Problem statement >>
Your answer must contain each line of the listing in which "prototype" appears, copied in full.

--------------------------------------------------

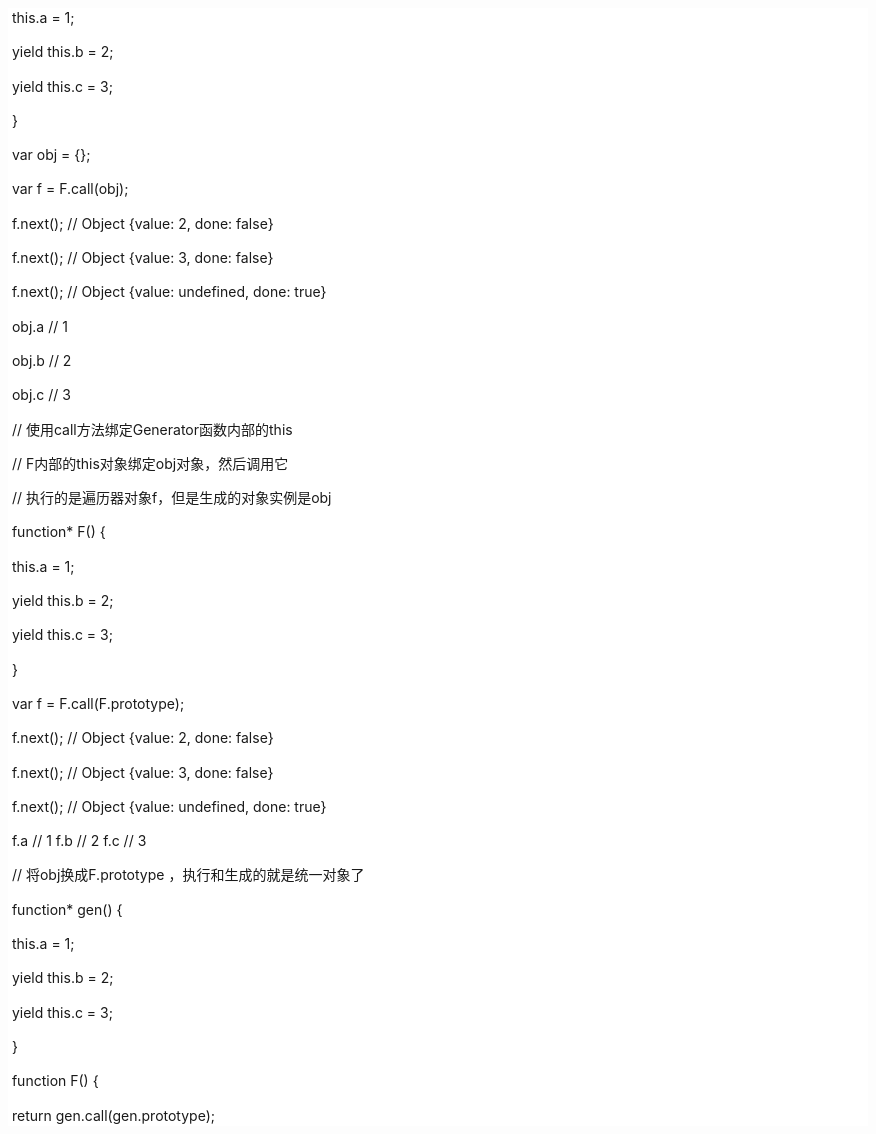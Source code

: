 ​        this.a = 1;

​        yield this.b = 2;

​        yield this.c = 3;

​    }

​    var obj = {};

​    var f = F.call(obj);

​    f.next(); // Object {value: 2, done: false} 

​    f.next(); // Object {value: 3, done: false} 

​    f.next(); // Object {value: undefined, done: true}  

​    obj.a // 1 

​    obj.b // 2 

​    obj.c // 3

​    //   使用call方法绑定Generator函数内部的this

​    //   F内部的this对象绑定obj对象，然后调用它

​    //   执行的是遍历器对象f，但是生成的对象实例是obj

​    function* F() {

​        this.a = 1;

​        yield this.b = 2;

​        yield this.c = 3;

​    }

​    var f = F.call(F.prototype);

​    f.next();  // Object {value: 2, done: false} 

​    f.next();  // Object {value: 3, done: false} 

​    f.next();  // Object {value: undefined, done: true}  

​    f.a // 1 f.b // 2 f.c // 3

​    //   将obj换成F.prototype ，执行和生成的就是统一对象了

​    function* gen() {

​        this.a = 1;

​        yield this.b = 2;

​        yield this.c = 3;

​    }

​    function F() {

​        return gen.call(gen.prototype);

--------------------------------------------------

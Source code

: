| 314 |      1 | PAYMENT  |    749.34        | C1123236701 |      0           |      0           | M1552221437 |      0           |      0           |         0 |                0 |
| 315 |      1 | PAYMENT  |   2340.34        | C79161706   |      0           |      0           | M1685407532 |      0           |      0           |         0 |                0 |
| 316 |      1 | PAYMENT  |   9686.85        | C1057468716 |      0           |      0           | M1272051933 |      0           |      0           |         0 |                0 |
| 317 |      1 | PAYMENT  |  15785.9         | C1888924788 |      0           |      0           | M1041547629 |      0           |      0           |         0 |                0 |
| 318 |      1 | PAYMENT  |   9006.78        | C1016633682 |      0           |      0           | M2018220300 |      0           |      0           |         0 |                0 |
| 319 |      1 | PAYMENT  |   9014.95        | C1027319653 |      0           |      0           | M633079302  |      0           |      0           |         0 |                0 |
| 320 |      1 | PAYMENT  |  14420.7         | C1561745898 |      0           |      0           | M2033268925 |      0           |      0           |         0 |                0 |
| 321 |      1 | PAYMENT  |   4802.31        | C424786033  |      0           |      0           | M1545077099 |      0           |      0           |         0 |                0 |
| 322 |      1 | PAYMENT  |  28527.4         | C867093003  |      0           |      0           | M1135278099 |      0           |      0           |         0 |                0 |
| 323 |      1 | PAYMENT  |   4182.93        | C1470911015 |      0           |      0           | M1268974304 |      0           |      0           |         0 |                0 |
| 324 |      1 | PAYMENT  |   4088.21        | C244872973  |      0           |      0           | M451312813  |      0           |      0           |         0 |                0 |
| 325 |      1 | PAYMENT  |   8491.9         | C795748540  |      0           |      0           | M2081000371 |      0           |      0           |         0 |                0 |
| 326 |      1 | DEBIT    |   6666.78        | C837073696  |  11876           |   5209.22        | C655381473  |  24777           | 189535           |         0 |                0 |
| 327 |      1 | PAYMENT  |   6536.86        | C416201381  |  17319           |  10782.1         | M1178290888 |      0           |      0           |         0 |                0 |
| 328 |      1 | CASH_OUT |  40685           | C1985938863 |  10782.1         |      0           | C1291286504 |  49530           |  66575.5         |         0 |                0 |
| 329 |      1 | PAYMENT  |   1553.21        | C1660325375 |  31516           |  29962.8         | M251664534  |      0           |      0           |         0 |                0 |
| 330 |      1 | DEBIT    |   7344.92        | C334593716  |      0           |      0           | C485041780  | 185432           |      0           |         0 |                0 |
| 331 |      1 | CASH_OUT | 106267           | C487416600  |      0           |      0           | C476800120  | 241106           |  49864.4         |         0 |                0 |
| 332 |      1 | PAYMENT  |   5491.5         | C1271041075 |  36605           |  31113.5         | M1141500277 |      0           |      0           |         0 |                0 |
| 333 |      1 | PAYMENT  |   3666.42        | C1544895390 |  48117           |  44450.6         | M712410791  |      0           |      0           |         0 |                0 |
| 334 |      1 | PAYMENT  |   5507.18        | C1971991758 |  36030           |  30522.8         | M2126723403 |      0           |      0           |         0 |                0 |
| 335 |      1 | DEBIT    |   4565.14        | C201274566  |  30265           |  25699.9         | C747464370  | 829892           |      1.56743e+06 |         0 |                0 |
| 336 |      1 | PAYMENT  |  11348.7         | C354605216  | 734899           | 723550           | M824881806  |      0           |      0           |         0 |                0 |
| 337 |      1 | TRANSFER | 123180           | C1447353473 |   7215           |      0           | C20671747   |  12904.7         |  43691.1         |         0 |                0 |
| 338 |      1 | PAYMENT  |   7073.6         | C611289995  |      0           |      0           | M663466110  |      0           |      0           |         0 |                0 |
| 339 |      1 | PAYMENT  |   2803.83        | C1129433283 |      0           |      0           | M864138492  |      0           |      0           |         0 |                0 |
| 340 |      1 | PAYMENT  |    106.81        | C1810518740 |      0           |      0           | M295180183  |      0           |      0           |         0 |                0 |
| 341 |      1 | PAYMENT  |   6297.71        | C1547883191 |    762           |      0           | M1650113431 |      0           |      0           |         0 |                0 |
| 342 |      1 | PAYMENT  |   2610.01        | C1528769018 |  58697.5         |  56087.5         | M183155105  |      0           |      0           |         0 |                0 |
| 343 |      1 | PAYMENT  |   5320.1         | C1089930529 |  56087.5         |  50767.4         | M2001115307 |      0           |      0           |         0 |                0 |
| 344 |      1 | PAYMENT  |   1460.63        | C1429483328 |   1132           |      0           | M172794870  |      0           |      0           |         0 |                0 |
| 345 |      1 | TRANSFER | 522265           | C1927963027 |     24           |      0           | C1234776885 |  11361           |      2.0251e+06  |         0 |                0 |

--------------------------------------------------

Response area >>
​    var f = F.call(F.prototype);
​    //   将obj换成F.prototype ，执行和生成的就是统一对象了
​        return gen.call(gen.prototype);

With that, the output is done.